Concluso il messaggio, rimasero ancora una volta tutti basiti.
“Ricomincio daccapo?”
Domandò Oz.
Gilberto annuì, seguito da Serse e Reim.
“Allora…”
Inutili puzzolenti Cuo-
“Ma basta!”
Urlò indignata Alice Pronunziatoallitaliana.
Tutti si volsero a guardarla, mentre seccata scuoteva il capo
castano.
“Mi sembrate dei deficienti! Come ho fatto a sopravvivere con voi
fino ad ora?”
Si mise le mani fra i capelli, ormai al limite della sua già
scarsa pazienza.
“Basta, mi sono rotta! Avanti Oz! Fammi
finire quel tatuaggio!”
Afferrò il ragazzo per il collo della camicia, ma le sue
intenzioni vennero prontamente ostacolate da Gilberto.

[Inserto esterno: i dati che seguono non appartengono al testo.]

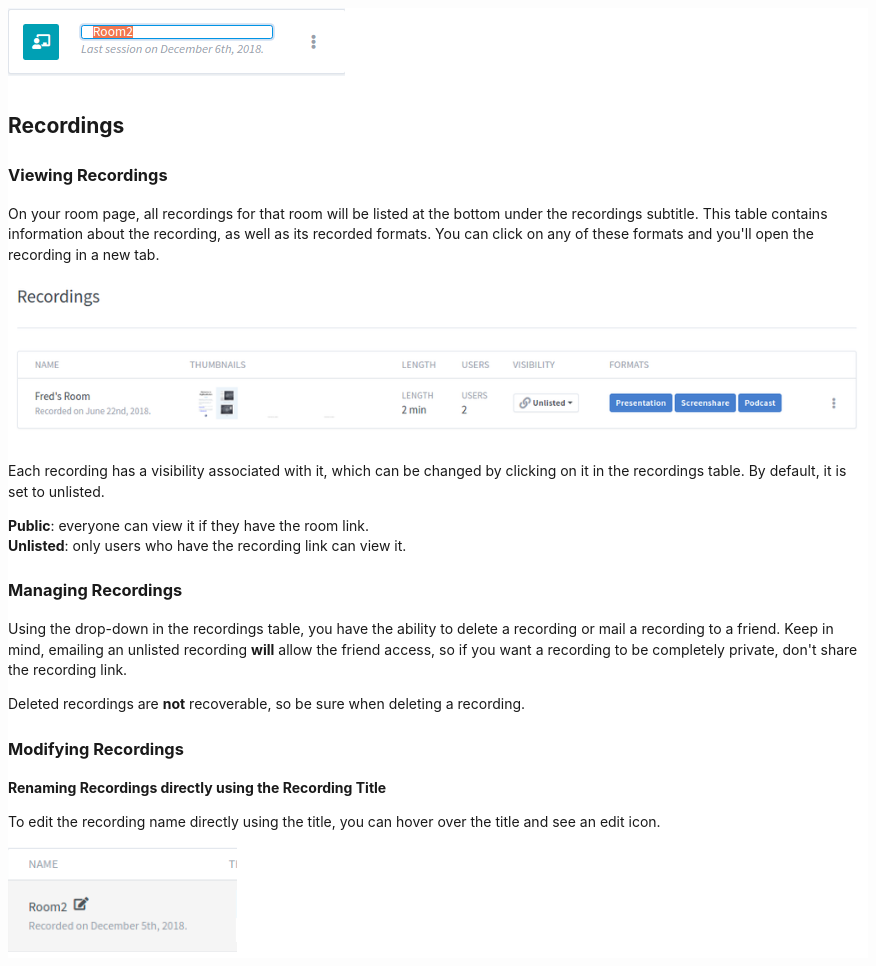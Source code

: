 ![Greenlight Room Block Editing Mode](/images/greenlight/room_block_editing_mode.png)

## Recordings

### Viewing Recordings

On your room page, all recordings for that room will be listed at the bottom under the recordings subtitle. This table contains information about the recording, as well as its recorded formats. You can click on any of these formats and you'll open the recording in a new tab.

![Greenlight Recordings](/images/greenlight/recordings.png)

Each recording has a visibility associated with it, which can be changed by clicking on it in the recordings table. By default, it is set to unlisted.

**Public**: everyone can view it if they have the room link.<br>
**Unlisted**: only users who have the recording link can view it.

### Managing Recordings

Using the drop-down in the recordings table, you have the ability to delete a recording or mail a recording to a friend. Keep in mind, emailing an unlisted recording **will** allow the friend access, so if you want a recording to be completely private, don't share the recording link.

Deleted recordings are **not** recoverable, so be sure when deleting a recording.

### Modifying Recordings

**Renaming Recordings directly using the Recording Title**

To edit the recording name directly using the title, you can hover over the title and see an edit icon.

![Greenlight Recording Title Edit Icon](/images/greenlight/recording_title_edit_icon.png)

“Che vuoi tu? Levati dai piedi, ho un lavoro da terminare!”
Gridò ancora la ragazza.
“Mai e poi mai!”
Disse lui convinto, destando lo stupore di Orazio, che non credeva
gl’importasse così tanto di lui, dato che lo torturava sempre.
“Che cosa!?”
Alice rimase sbigottita da quella reazione e lo guardò mentre,
dopo quattordici anni di vita, riusciva finalmente a dichiarare il suo
segretissimo amore per il padrone.
“Non ti permetterò di fargli del male, perché…
Perché IO LO AMO!”
Alice e Oz rimasero shockati da quella
parole e non riuscirono ad emettere alcun suono.
Sceron, invece,
fece una smorfia di disprezzo, portandosi una mano alla guancia.
“Un amore tra uomini… Bleeeeah!”
Disse schifata, mentre, dietro di lei, Serse
e Reim si scambiavano occhiatine vaghe.
Un istante dopo, nella testa di Orazio s’accese un lume.
“Ehi, fermi tutti!”
Gli altri stettero in silenzio ad ascoltare.
“Abbiamo una guerra per cui prepararci, non possiamo perdere tempo
in stupidaggini!”
In quel momento, Alice sospirò sollevata nel veder che il biondino
aveva recuperato un po’ di senno, mentre Gilberto cadde in depressione
nell’udir il termine “stupidaggini”.
Uscirono tutti dalla stanza, correndo ad indossare i loro abiti
migliori: era un’okkasione trp
unika x rinunciare a mettersi in tiro! ♥
L’unico che rimase fu Gilberto che, ancora scosso
dall’indifferenza del padrone, finì per restare lì finché gli altri non lo
vennero a chiamare, esattamente alle 2:47 della notte.
Uscirono tutti e sei dalla magione, avviandosi presso i propri
mezzi di locomozione. Un’altra rima!
“Ok, le fanciulle ed io prenderemo la mia macchinetta: Sceron accanto a me e Alice nel portabagagli.”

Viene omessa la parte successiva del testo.